Emily levels her eyes at her sister, “And so good for you since I made them with my breast milk.” Jill’s eyes widen, her mouth full of muffin.

“No you didn’t?” Alison says from behind with a smile in her voice. Emily spins around. And even though Hank had methodically explained to each one of his relatives a seemingly infinite number of times how the best response would be for people to just act normally, well, that wasn’t in their natures. Emily throws her arms around Alison and the rest of the family swarms her like an agitated hive: sisters, cousins, aunt, uncles.

“Oh, shit.” Hank races over and tries to pull away his relatives. “Family please back off! Let her breathe!” And they separate.

“Relax, Hank, we’re just happy to see her,” his mom says.

He takes Alison’s hand, “My family - the inspiration for Velcro. Sorry, honey.”

Alison talks to herself, smile, maintain, fight the rising panic attack.

“I’m happy to see everyone, too.”

Hank’s mother says, “C’mon, Alison, let’s get a glass of wine away from the crazies.”

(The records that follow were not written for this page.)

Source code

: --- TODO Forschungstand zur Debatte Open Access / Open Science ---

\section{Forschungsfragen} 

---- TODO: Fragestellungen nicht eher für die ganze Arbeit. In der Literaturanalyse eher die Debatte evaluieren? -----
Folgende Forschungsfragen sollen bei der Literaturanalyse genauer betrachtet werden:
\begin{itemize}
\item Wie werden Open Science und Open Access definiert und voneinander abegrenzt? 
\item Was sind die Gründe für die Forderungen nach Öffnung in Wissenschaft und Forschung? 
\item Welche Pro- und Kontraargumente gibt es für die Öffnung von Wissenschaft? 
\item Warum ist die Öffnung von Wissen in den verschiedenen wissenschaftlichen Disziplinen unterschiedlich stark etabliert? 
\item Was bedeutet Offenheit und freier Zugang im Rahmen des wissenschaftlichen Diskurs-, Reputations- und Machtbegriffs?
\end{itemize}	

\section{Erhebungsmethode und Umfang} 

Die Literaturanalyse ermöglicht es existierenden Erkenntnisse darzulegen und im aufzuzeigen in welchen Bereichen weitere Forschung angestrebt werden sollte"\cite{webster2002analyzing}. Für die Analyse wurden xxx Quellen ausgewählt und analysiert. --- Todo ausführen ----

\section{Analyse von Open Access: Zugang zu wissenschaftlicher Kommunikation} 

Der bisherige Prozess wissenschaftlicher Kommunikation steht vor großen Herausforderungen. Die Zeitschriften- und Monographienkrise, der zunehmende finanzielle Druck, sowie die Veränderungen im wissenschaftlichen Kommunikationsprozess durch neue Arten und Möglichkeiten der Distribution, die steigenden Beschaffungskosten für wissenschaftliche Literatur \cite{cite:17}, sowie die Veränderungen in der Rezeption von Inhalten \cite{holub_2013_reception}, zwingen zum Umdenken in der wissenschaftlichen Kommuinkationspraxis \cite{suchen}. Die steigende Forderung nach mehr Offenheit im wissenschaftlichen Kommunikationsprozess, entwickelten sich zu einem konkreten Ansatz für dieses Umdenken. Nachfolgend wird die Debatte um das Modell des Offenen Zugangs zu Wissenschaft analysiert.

“We are your flesh and blood, Mother,” Emily yells after her.

“Every one of you takes after The Father.”

Alison’s breathing evens out as Carolyn leads her from the kitchen.

The Father was long gone when Alison joined the Kraft family. Over time, she has puzzled together pieces of him based on side comments and a few choice unrepeatable adjectives thrown around to describe the man who had walked out on the family. Hank told her once the entire extended family calls him The Father instead of your father or our father because they don’t really want to claim him. It was no small feat that Carolyn managed to raise her three kids on her own. The injury of being left shaped Hank. It is why he is committed to being such a good father, such a good son, husband, and brother, it made him a family man because little in life mattered more to him than not being like The Father.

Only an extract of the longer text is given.